There is also regression in the results of mental and physical tests. The students who get the highest scores on one test usually do not do as well on a second test. At the other end of the spectrum, students who are given special tutoring because of their poor performance on one test generally do better on a subsequent test even if the tutor does nothing more than wave a hand over their heads. Patients with worrisome medical test results who are given special diets generally improve even if the dietary instructions are nothing more than, “Talk to your food before eating it.” Pilot cadets who have the best flights during a training session generally do not do as well on their next flight, whether the instructor praises them, screams at them, or says nothing at all.
Movie sequels are seldom as good as the originals. (If you want a sequel to be better than the original, make a sequel of a bad movie!) Parents who are unusually tall, intelligent, or athletic tend to have less exceptional children (and children who are unusually tall, intelligent, or athletic tend to have less exceptional parents).

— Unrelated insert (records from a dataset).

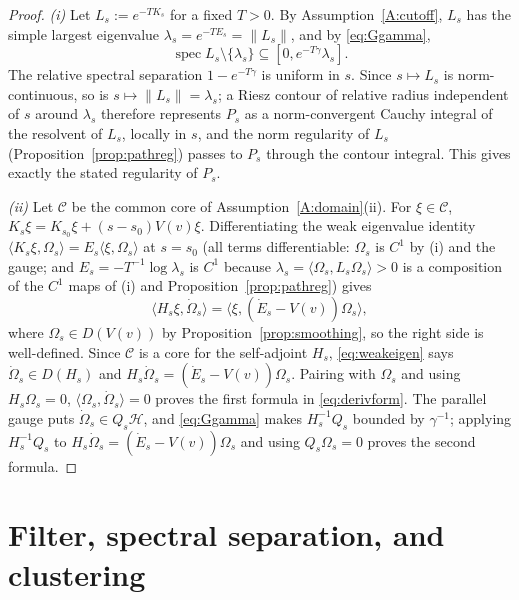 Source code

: \documentclass[11pt,a4paper]{article}
\theoremstyle{plain}
\theoremstyle{definition}
\theoremstyle{plain}
\theoremstyle{definition}
\newcommand{\HH}{\mathcal{H}}
\newcommand{\Om}{\Omega}
\newcommand{\ip}[2]{\langle #1,#2\rangle}
\DeclareMathOperator{\spec}{spec}
\begin{document}
\begin{proof}
\emph{(i)} Let $L_s:=e^{-TK_s}$ for a fixed $T>0$. By Assumption~\ref{A:cutoff}, $L_s$ has
the simple largest eigenvalue $\lambda_s=e^{-TE_s}=\|L_s\|$, and by \eqref{eq:Ggamma},
\[
 \spec L_s\setminus\{\lambda_s\}\subseteq[0,e^{-T\gamma}\lambda_s] .
\]
The relative spectral separation $1-e^{-T\gamma}$ is uniform in $s$. Since $s\mapsto L_s$
is norm-continuous, so is $s\mapsto\|L_s\|=\lambda_s$; a Riesz contour of relative radius
independent of $s$ around $\lambda_s$ therefore represents $P_s$ as a norm-convergent
Cauchy integral of the resolvent of $L_s$, locally in $s$, and the norm regularity of
$L_s$ (Proposition~\ref{prop:pathreg}) passes to $P_s$ through the contour integral. This
gives exactly the stated regularity of $P_s$.

\emph{(ii)} Let $\mathscr C$ be the common core of Assumption~\ref{A:domain}(ii). For
$\xi\in\mathscr C$, $K_s\xi=K_{s_0}\xi+(s-s_0)V(v)\xi$. Differentiating the weak
eigenvalue identity $\ip{K_s\xi}{\Om_s}=E_s\ip{\xi}{\Om_s}$ at $s=s_0$ (all terms
differentiable: $\Om_s$ is $C^1$ by (i) and the gauge; and
$E_s=-T^{-1}\log\lambda_s$ is $C^1$ because
$\lambda_s=\ip{\Om_s}{L_s\Om_s}>0$ is a composition of the $C^1$ maps of (i) and
Proposition~\ref{prop:pathreg}) gives
\begin{equation}
 \ip{H_s\xi}{\dot\Om_s}=\ip{\xi}{(\dot E_s-V(v))\Om_s} ,
 \label{eq:weakeigen}
\end{equation}
where $\Om_s\in D(V(v))$ by Proposition~\ref{prop:smoothing}, so the right side is
well-defined. Since $\mathscr C$ is a core for the self-adjoint $H_s$,
\eqref{eq:weakeigen} says $\dot\Om_s\in D(H_s)$ and
$H_s\dot\Om_s=(\dot E_s-V(v))\Om_s$. Pairing with $\Om_s$ and using
$H_s\Om_s=0$, $\ip{\Om_s}{\dot\Om_s}=0$ proves the first formula in
\eqref{eq:derivform}. The parallel gauge puts $\dot\Om_s\in Q_s\HH$, and \eqref{eq:Ggamma}
makes $H_s^{-1}Q_s$ bounded by $\gamma^{-1}$; applying $H_s^{-1}Q_s$ to
$H_s\dot\Om_s=(\dot E_s-V(v))\Om_s$ and using $Q_s\Om_s=0$ proves the second formula.
\end{proof}

\section{Filter, spectral separation, and clustering}\label{sec:filter}
\end{document}
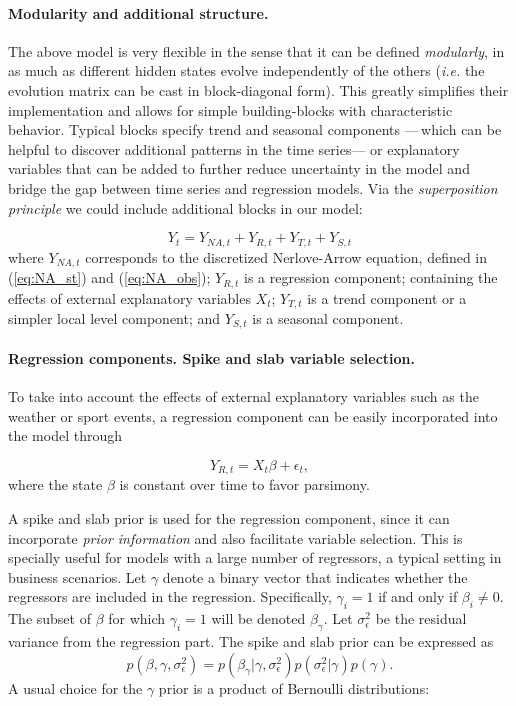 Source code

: \paragraph{Modularity and additional structure.}

The above model is very flexible in the sense that it can be defined \emph{modularly},  in as much as different hidden states evolve independently of the others (\emph{i.e.} the evolution matrix can be cast in block-diagonal form). This greatly simplifies their implementation and allows for simple building-blocks with characteristic behavior. Typical blocks specify trend and seasonal components ---\,which can be helpful to discover additional patterns in the time series--- or explanatory variables that can be added to further reduce  uncertainty in the model and bridge the gap between time series and regression models. Via the \emph{superposition principle} \parencite[Chapter 3]{petris2009dynamic} we could include additional blocks in our model:

$$
Y_t = Y_{NA, t} + Y_{R, t} + Y_{T, t} + Y_{S, t}
$$
where $Y_{NA, t}$ corresponds to the discretized Nerlove-Arrow equation, defined in (\ref{eq:NA_st}) and (\ref{eq:NA_obs}); $Y_{R, t}$ is a regression component; containing the effects of  external explanatory variables $X_t$; $Y_{T, t}$ is a trend component or a simpler local level component; and $Y_{S, t}$ is a seasonal component.

\paragraph{Regression components. Spike and slab variable selection.}\label{sec:s_s}

To take into account the effects of external explanatory variables such as the weather or sport events, a  regression component can be easily incorporated into the model through

$$
Y_{R,t} = X_t \beta + \epsilon_t,
$$
where the state $\beta$ is constant over time to favor parsimony.

A spike and slab prior \parencite{mitchell1988bayesian} is used for the  regression component, since it can incorporate \emph{prior information} and also facilitate variable selection. This is specially useful for models with a large number of regressors, a typical setting in business scenarios.
Let $\gamma$ denote a binary vector that indicates whether the regressors are included in the regression. Specifically, $\gamma_i = 1$ if and only if $\beta_i \neq 0$. The subset of $\beta$ for which $\gamma_i = 1$ will be denoted $\beta_{\gamma}$. Let $\sigma^2_{\epsilon}$ be the residual variance from the regression part. The spike and slab prior \parencite{george1997approaches} can be expressed as
$$
p(\beta, \gamma, \sigma^2_{\epsilon}) = p(\beta_{\gamma} | \gamma, \sigma^2_{\epsilon})p(\sigma^2_{\epsilon} | \gamma)p(\gamma).
$$
A usual choice for the $\gamma$ prior is a product of Bernoulli distributions:

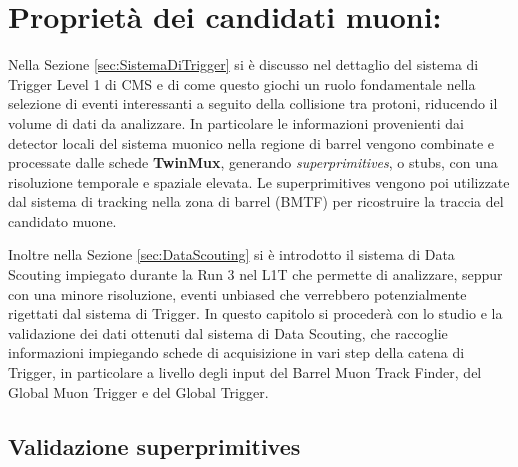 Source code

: \chapter{Proprietà dei candidati muoni:}
\label{cap:SecondoCapitolo}

Nella Sezione \ref{sec:SistemaDiTrigger} si è discusso nel dettaglio del sistema di Trigger Level 1 di CMS e di come questo giochi un ruolo fondamentale nella selezione di eventi interessanti a seguito della collisione tra protoni, riducendo il volume di dati da analizzare. In particolare le informazioni provenienti dai detector locali del sistema muonico nella regione di barrel vengono combinate e processate dalle schede \textbf{TwinMux}, generando \textit{superprimitives}, o stubs, con una risoluzione temporale e spaziale elevata. Le superprimitives vengono poi utilizzate dal sistema di tracking nella zona di barrel (BMTF) per ricostruire la traccia del candidato muone.

Inoltre nella Sezione \ref{sec:DataScouting} si è introdotto il sistema di Data Scouting impiegato durante la Run 3 nel L1T che permette di analizzare, seppur con una minore risoluzione, eventi unbiased che verrebbero potenzialmente rigettati dal sistema di Trigger. In questo capitolo si procederà con lo studio e la validazione dei dati ottenuti dal sistema di Data Scouting, che raccoglie informazioni impiegando schede di acquisizione in vari step della catena di Trigger, in particolare a livello degli input del Barrel Muon Track Finder, del Global Muon Trigger e del Global Trigger.


\section{Validazione superprimitives}

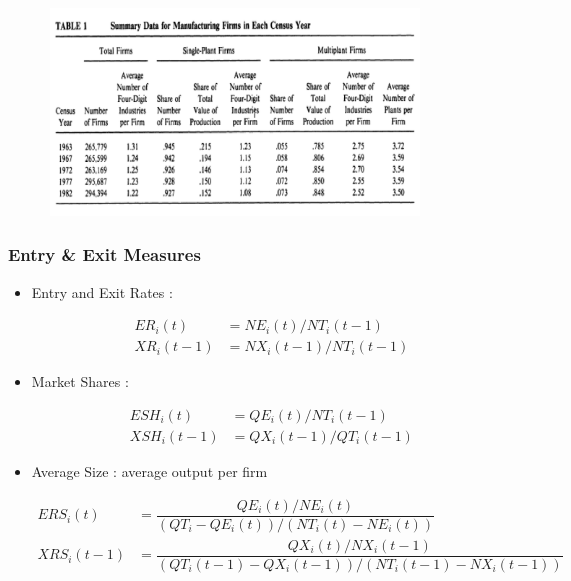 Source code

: \documentclass[dvipdfmx,12pt]{beamer}
\begin{document}
\begin{frame}

\begin{center}

\includegraphics[width=12cm,height=5.5cm]{DRS_T1.pdf}

\end{center}

\end{frame}

\begin{frame}\frametitle{Entry \& Exit Measures}

\footnotesize

 \begin{itemize}
 
 \item Entry and Exit Rates :
 
  \begin{align*}
  ER_i(t) &= NE_i(t)/NT_i(t-1) \\
  XR_i(t-1) & = NX_i(t-1) / NT_i(t-1)
  \end{align*} 
 
 \item Market Shares :
 
  \begin{align*}
  ESH_i(t) &=QE_i(t)/NT_i(t-1) \\
  XSH_i(t-1) &= QX_i(t-1) / QT_i(t-1)
  \end{align*}
 
 \item Average Size : average output per firm
 
  \begin{align*}
  ERS_i(t) &= \dfrac{QE_i(t)/NE_i(t)}{(QT_i-QE_i(t))/(NT_i(t) - NE_i(t))} \\
  XRS_i(t-1) &=\dfrac{QX_i(t)/NX_i(t-1)}{(QT_i(t-1)-QX_i(t-1))/(NT_i(t-1)-NX_i(t-1))}
  \end{align*}
 
 \end{itemize}

\large

\end{frame}
\end{document}
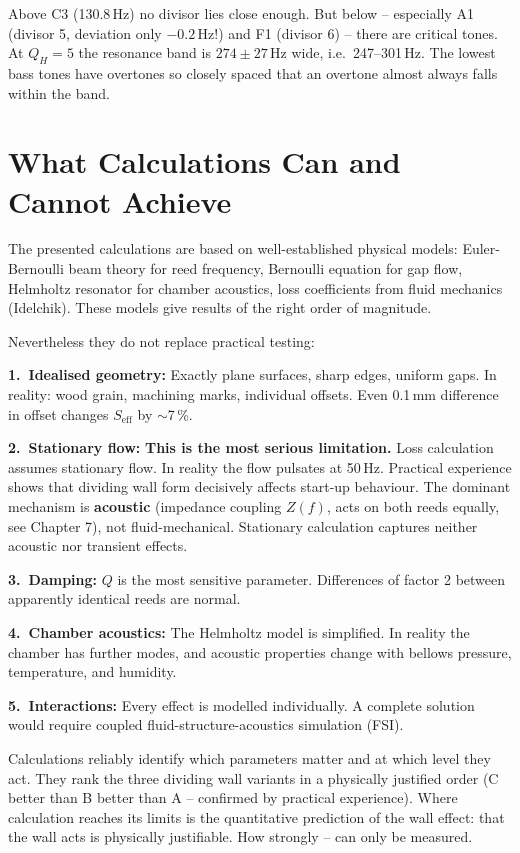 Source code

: \documentclass[11pt,a4paper]{article}
\begin{document}
Above C3 (130.8\,Hz) no divisor lies close enough. But below -- especially A1 (divisor 5, deviation only $-0.2$\,Hz!) and F1 (divisor 6) -- there are critical tones. At $Q_H = 5$ the resonance band is $274 \pm 27$\,Hz wide, i.e.\ 247--301\,Hz. The lowest bass tones have overtones so closely spaced that an overtone almost always falls within the band.

\section{What Calculations Can and Cannot Achieve}

The presented calculations are based on well-established physical models: Euler-Bernoulli beam theory for reed frequency, Bernoulli equation for gap flow, Helmholtz resonator for chamber acoustics, loss coefficients from fluid mechanics (Idelchik). These models give results of the right order of magnitude.

Nevertheless they do not replace practical testing:

\textbf{1.\ Idealised geometry:} Exactly plane surfaces, sharp edges, uniform gaps. In reality: wood grain, machining marks, individual offsets. Even 0.1\,mm difference in offset changes $S_\text{eff}$ by $\sim$7\,\%.

\textbf{2.\ Stationary flow:} \textbf{This is the most serious limitation.} Loss calculation assumes stationary flow. In reality the flow pulsates at 50\,Hz. Practical experience shows that dividing wall form decisively affects start-up behaviour. The dominant mechanism is \textbf{acoustic} (impedance coupling $Z(f)$, acts on both reeds equally, see Chapter 7), not fluid-mechanical. Stationary calculation captures neither acoustic nor transient effects.

\textbf{3.\ Damping:} $Q$ is the most sensitive parameter. Differences of factor 2 between apparently identical reeds are normal.

\textbf{4.\ Chamber acoustics:} The Helmholtz model is simplified. In reality the chamber has further modes, and acoustic properties change with bellows pressure, temperature, and humidity.

\textbf{5.\ Interactions:} Every effect is modelled individually. A complete solution would require coupled fluid-structure-acoustics simulation (FSI).

Calculations reliably identify which parameters matter and at which level they act. They rank the three dividing wall variants in a physically justified order (C better than B better than A -- confirmed by practical experience). Where calculation reaches its limits is the quantitative prediction of the wall effect: that the wall acts is physically justifiable. How strongly -- can only be measured.
\end{document}

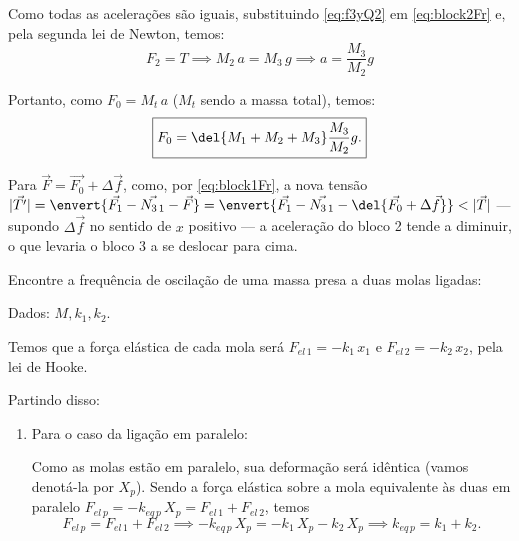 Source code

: \documentclass[]{IMTexam}
\begin{document}
\begin{questions}
\begin{solution}
		Como todas as acelerações são iguais, substituindo \ref{eq:f3yQ2} em \ref{eq:block2Fr} e, pela segunda lei de Newton, temos:
		\begin{equation}\label{eq:accVQ2}
			F_{2}=T\implies M_2\,a=M_3\,g\implies a=\dfrac{M_3}{M_2}g
		\end{equation}

		Portanto, como $ F_0=M_t\,a $ ($ M_t $ sendo a massa total), temos:
		\[ \boxed{F_0=\del{M_1+M_2+M_3}\dfrac{M_3}{M_2}g.} \]

		Para $ \vec{F}=\vec{F_0}+\Delta\vec{f} $, como, por \ref{eq:block1Fr}, a nova tensão $ |\vec{T'}|=\envert{\vec{F_1}-\vec{N_{3\,1}}-\vec{F}}=\envert{\vec{F_1}-\vec{N_{3\,1}}-\del{\vec{F_0}+\Delta\vec{f}}}<|\vec{T}| $ --- supondo $ \Delta\vec{f} $ no sentido de $ x $ positivo --- a aceleração do bloco 2 tende a diminuir, o que levaria o bloco 3 a se deslocar para cima.
	\end{solution}



	\question Encontre a frequência de oscilação de uma massa presa a duas molas
	ligadas:


	Dados: $ M, k_1, k_2 $.

	\clearpage

	\begin{solution}
		Temos que a força elástica de cada mola será $ F_{el\,1}=-k_1\,x_1 $ e $ F_{el\,2}=-k_2\,x_2 $, pela lei de Hooke.

		Partindo disso:
		\begin{enumerate}[label=(\alph*)]
			\item Para o caso da ligação em paralelo:

			      Como as molas estão em paralelo, sua deformação será idêntica (vamos denotá-la por $ X_p $). Sendo a força elástica sobre a mola equivalente às duas em paralelo $ F_{el\,p}=-k_{eq\,p}\,X_p=F_{el\,1}+F_{el\,2} $, temos
			      \[ F_{el\,p}=F_{el\,1}+F_{el\,2}\implies -k_{eq\,p}\,X_p=-k_1\,X_p-k_2\,X_p\implies k_{eq\,p}=k_1+k_2. \]


\end{enumerate}
\end{solution}
\end{questions}
\end{document}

Regression is rampant in sporting events. Athletes and teams that do extraordinarily well at the start of a season usually do not do as well the remainder of the season. Athletes and teams that win championships usually don’t repeat; for example, 60 percent of the golfers who win one of the four major golf championships never win another one. Athletes who appear on the cover of Sports Illustrated do not perform as well afterward.
Regression happens whenever we make comparisons that involve an element of luck. The most highly rated generally have had more good luck than bad and are not as far above-average as they seem. Nor are the lowest rated as far below-average as they seem. Our lives and the world around us are not slogging to a depressing mediocrity with all companies equally profitable and all people equally tall, intelligent, healthy, and athletic.
Our lives are much more interesting than that. We are constantly buffeted by temporary bursts of good luck or misfortune. Our challenge is to recognize the important role of luck in our lives and not overreact. Life is a bumpy highway, but we should enjoy the ride.